As I stepped onto the upper-level deck plates and commenced my walk around prior to relieving the 2000-2400 watch for the mid this night, my eye was caught and held by the canvas bag covered chain falls swinging in rhythm with the rolls of the ship above the LP turbine; perfect for the clandestine concealment of a winery operation. Ingredients in the quantity required for the volume I had in mind would be an added concern. What with mess cooks supplied to the mess deck Master at Arms, this rarely was a problem for small quantities; however, I was going to have to collaborate on some level to pull this off.
Next morning, I approached my shipmate, the LPO of the after fire room. A Texan and no new comer in the finer points of tipping a jug, BT2 was very receptive to my notion and plan for pulling it off. Between our combined efforts and the sticky-fingered behaviors of our mess cooks (one of which was assigned to the Jack of the Dust), the ingredients were soon materializing. Grape juice by the case, sugar by the bag and yeast were finding their way into the after engine house with remarkable regularity.
An operation of this magnitude would require the efforts of all hands, so I solicited and won the support of the MM2 and MM3 that I had placed in charge of the upper and lower levels respectfully. Soon we had the entire after engine room on board with the idea and all hands sworn to secrecy upon pain of death or worse.

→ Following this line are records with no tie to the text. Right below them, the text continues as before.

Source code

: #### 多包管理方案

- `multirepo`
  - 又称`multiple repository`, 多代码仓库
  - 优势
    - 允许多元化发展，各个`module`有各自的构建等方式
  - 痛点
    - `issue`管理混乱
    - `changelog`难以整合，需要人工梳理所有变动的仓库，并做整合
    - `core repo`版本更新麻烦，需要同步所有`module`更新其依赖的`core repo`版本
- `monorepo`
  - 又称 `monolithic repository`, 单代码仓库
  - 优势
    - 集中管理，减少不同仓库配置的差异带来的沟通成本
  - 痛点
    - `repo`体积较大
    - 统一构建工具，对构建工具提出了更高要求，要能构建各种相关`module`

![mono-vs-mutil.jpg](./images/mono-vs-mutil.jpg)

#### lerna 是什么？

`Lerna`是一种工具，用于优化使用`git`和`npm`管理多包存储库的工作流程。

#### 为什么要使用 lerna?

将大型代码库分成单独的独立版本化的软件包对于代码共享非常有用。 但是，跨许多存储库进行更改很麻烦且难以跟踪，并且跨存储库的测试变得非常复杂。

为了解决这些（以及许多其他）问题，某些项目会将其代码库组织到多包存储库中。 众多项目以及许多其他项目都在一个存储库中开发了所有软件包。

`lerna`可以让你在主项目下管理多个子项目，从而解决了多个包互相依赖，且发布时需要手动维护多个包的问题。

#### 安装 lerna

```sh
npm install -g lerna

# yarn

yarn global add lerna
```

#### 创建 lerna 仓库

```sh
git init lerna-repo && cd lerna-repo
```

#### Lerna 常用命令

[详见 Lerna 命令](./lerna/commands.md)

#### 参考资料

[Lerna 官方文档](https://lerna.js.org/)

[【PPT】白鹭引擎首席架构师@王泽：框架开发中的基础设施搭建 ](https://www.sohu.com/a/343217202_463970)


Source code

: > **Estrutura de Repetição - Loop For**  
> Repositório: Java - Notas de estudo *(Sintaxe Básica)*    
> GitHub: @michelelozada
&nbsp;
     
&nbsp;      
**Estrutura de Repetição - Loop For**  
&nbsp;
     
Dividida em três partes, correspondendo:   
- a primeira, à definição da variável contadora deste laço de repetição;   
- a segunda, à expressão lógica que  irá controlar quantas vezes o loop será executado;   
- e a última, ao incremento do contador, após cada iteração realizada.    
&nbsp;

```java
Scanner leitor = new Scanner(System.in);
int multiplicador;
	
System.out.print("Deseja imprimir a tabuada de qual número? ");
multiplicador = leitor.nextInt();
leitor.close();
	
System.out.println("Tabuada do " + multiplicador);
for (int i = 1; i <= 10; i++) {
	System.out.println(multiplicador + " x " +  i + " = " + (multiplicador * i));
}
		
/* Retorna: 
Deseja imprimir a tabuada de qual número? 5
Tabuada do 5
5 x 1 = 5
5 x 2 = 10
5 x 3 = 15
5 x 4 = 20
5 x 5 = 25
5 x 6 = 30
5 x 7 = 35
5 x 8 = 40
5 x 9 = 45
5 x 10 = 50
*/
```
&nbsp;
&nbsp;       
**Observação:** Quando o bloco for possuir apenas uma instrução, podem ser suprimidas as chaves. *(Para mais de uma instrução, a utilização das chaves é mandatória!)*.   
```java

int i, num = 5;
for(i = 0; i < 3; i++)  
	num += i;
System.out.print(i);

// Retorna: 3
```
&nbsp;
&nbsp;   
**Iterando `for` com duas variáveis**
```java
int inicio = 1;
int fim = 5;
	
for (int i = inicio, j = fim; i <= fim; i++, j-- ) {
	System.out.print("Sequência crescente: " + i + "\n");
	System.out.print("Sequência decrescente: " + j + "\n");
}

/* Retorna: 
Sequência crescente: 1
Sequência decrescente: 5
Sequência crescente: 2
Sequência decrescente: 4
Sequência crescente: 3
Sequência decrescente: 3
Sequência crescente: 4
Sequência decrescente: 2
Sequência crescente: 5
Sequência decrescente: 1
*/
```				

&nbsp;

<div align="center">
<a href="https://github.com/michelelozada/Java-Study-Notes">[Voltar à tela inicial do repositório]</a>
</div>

Next step was to abduct the 20-gallon poly bottle of lube oil from the shaft alley. Since it was my space that presented a problem; should the Senior Chief note that it was missing, I would have some explaining to do. Luckily, the other shaft ally belonging to the forward engine room had a similar bottle. Easy, I just sent some of my torpedoes to steal it. This served a dual purpose, in addition to filling our purposes the missing bottle diverted attention away from us in the after engine room, noted for our past misdeeds, and threw attention upon the so-called stellar performer in charge of Main Control – brilliant.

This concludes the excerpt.